C’est un grand soulagement et je crois que cela se voit sur mon visage. Tout le monde sait pourquoi j’ai moins joué cette saison et j’ai eu des difficultés à le surmonter. Mais j’essaie de retrouver la meilleure forme possible pour qu’on rentre avec la coupe à la maison. Après, je pense qu’un homme heureux a plus de chances de bien jouer qu’un homme malheureux. Mais ce n’est pas parce que j’ai le sourire que je vais forcément faire de bons matches.
Mais… étiez-vous malheureux cette saison au PSG?
Je n’ai aucun souci à venir baisser la garde ici pour vous le dire, mais je n’étais pas malheureux, non. Ce serait cracher au visage de tous ceux qui m’ont aidé cette saison au club. Et puis je n’ai pas le droit : je suis un leader, un meneur, comment aurait-on envie de suivre quelqu’un qui dit qu’il est malheureux? On ne suit pas un gars qui traîne son spleen! Et de la même manière, ce serait bâtard de cracher sur le PSG aujourd’hui, maintenant que j’ai un nouveau club. Par contre, je peux dire que des gens du club m’ont rendu malheureux, ça oui. Par contre, je suis très grassement payé pour jouer au football. Je n’ai pas à me lever tous les matins pour aller travailler à l’usine. Alors pour ça aussi, cela aurait été déplacé de se plaindre. Vous pensez que j’aurais dû le faire? Si c’est une erreur que j’ai commise, alors je l’assume.
Mais quel bilan dressez-vous de votre saison parisienne au moment de vous lancer dans l’Euro?

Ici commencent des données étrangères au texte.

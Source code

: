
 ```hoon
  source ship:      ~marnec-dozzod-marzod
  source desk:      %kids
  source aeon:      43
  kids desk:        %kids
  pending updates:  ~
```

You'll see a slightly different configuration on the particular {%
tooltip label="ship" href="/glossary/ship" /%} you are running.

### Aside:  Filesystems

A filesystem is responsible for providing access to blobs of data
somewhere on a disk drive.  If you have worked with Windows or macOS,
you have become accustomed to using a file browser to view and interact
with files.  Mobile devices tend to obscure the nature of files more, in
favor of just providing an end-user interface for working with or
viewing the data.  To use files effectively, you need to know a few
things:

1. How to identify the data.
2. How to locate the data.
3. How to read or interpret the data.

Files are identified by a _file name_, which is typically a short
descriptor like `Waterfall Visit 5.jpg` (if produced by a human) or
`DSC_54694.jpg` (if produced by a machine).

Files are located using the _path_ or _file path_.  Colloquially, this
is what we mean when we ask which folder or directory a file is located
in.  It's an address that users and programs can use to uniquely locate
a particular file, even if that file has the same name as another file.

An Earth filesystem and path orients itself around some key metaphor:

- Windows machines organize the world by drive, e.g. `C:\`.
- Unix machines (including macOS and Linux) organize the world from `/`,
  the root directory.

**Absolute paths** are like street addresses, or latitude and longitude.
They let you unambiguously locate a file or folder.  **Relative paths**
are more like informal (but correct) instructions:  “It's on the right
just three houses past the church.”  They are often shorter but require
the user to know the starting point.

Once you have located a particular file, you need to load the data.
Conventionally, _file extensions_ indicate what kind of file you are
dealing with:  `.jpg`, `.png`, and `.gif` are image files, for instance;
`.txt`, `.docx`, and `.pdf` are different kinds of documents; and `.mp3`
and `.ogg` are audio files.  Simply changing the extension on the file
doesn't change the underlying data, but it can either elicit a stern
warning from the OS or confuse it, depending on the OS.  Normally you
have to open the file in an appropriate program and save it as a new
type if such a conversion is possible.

Cette saison, je l’avais attaquée avec un jugement différent et des exigences différentes. Je pensais même que je n’allais pas jouer. Alors oui, statistiquement, on peut dire que j’ai eu de meilleures saisons que celle-ci. Et pourtant, moi j’estime que c’est la meilleure saison de ma carrière pour tout ce que j’ai dû endurer.
Vous pensiez vraiment que vous n’alliez pas jouer?
Oui parce qu’on me l’a fait comprendre, par médias interposés mais aussi directement. On me l’a dit violemment, face-à-face, que je n’allais pas jouer. Et si j’ai pu quand même être sur le terrain, c’est grâce à Luis Enrique et Luis Campos (NDLR : respectivement coach et directeur sportif du PSG). Ce sont eux qui m’ont sauvé. Sans eux, je ne sais pas si j’aurais remis un pied sur le terrain.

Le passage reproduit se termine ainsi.